增加PCR的特異性：

　　1. primers design

　　這是最重要的一步。理想的，只同目的序列兩側的單一序列而非其它序列退火的primer要符合下面的 一些條件

　　1) 足夠長,18-24bp,以保證特異性.當然不是說越長越好,太長的primer同樣會降低特異性,并且降低產量

　　2) GC% 40%~60%

　　3) 5’端和中間序列要多GC,以增加穩定性

　　4) 避免3’端GC rich, 最后3個BASE不要有GC,或者最后5個有3個不要是GC (有人說：3’ 端最好是 GC/CG/CC/GG。)

　　5) 避免3’端的互補, 否則容易造成DIMER

　　6) 避免3’端的錯配

　　7) 避免內部形成二級結構

　　8) 附加序列(RT site, Promoter sequence)加到5’端, 在算Tm值時不算,但在檢測互補和二級結構是要加上它們

　　9) 使用兼并primer時, 要參考密碼子使用表,注意生物的偏好性,不要在3’端使用兼并primer,并使用 較高的primer濃度(1uM-3uM)

　　10) 最好學會使用一種design software. PP5,Oligo6,DNAstar, Vector NTI, Online design et al.

　　* primer的另一個重要參數是熔解溫度(Tm)。這是當50%的primer和互補序列表現為雙鏈DNA分子時的溫度.Tm對于設定PCR退火溫度是必需的。在理想狀態下，退火溫度足夠低，以保證primer同目的序列有效退火， 同時還要足夠高，以減少非特異性結合。合理的退火溫度從55℃到70℃。退火溫度一般設定比primer的 Tm低5℃。

　　設定Tm有幾種公式。有的是來源于高鹽溶液中的雜交，適用于小于18堿基的primer。

　　有的是根據GC含量估算Tm。確定primerTm最可信的方法是近鄰分析法。這種方法從序列一級結構和 相鄰堿基的特性預測primer的雜交穩定性。大部分計算器程序使用近鄰分析法。

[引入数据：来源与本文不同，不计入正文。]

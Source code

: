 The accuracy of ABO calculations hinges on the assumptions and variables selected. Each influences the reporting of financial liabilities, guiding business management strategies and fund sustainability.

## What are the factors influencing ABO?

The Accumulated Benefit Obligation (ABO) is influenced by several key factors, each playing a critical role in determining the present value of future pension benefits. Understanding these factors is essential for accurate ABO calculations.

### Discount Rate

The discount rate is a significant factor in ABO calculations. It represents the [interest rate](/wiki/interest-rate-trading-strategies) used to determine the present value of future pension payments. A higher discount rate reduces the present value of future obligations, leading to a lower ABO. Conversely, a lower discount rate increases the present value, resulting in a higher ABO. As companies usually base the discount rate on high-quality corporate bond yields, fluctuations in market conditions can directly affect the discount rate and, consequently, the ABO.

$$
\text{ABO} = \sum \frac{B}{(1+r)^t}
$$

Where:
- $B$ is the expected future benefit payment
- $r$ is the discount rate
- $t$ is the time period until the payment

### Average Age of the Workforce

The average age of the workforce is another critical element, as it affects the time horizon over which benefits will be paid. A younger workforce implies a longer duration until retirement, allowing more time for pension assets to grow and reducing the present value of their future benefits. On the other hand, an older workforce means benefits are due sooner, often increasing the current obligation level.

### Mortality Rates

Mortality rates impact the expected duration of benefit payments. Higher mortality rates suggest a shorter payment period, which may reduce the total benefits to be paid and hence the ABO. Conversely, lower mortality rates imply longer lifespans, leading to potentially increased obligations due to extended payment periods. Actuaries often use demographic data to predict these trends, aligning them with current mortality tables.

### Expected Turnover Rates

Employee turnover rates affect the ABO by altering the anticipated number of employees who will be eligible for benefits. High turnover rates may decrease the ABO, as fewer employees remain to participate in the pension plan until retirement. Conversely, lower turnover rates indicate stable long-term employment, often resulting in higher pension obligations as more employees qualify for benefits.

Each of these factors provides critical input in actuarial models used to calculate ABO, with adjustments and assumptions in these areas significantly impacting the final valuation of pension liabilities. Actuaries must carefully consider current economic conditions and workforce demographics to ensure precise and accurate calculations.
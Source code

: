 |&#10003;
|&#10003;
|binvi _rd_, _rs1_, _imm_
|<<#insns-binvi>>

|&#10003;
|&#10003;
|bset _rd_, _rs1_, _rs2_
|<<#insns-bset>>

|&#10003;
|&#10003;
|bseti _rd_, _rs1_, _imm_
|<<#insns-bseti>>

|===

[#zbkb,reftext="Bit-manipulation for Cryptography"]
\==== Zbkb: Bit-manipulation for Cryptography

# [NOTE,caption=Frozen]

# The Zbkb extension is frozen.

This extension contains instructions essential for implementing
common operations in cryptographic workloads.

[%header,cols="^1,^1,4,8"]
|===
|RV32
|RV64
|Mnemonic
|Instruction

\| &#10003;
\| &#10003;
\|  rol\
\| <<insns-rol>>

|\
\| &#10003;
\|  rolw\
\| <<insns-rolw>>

　　根據所使用的公式及primer序列的不同，Tm會差異很大。因為大部分公式提供一個估算的Tm值，所有退火溫度只是一個起始點。可以通過分析幾個逐步提高退火溫度的反應以提高特異性。開始低于估算的Tm5℃，以2℃為增量，逐步提高退火溫度。較高的退火溫度會減少primer二聚體和非特異性產物的形成。

　　為獲得最佳結果，兩個primer應具有近似的Tm值。primer對的Tm差異如果超過5℃，就會primer在循環中使用較低的退火溫度而表現出明顯的錯誤起始。如果兩個primerTm不同，將退火溫度設定為比最低的Tm低5℃

　　或者為了提高特異性，可以在根據較高Tm設計的退火溫度先進行5個循環，然后在根據較低Tm設計的退火溫度進行剩余的循環。這使得在較為嚴緊的條件下可以獲得目的模板的部分拷貝。

　　2. stability of primers

　　定制primer的標準純度對于大多數PCR應用是足夠的。

　　primer產量受合成化學的效率及純化方法的影響。定制primer以干粉形式運輸。最好在TE重溶primer，使其最終濃度為100μM。TE比去離子水好，因為水的pH經常偏酸，會引起寡核甘的水解。 primer的穩定性依賴于儲存條件。應將干粉和溶解的primer儲存在-20℃。以大于10μM濃度溶于TE的primer在 -20℃可以穩定保存6個月，但在室溫(15℃到30℃)僅能保存不到1周。干粉primer可以在-20℃保存至少1年，在室溫(15℃到30℃)最多可以保存2個月.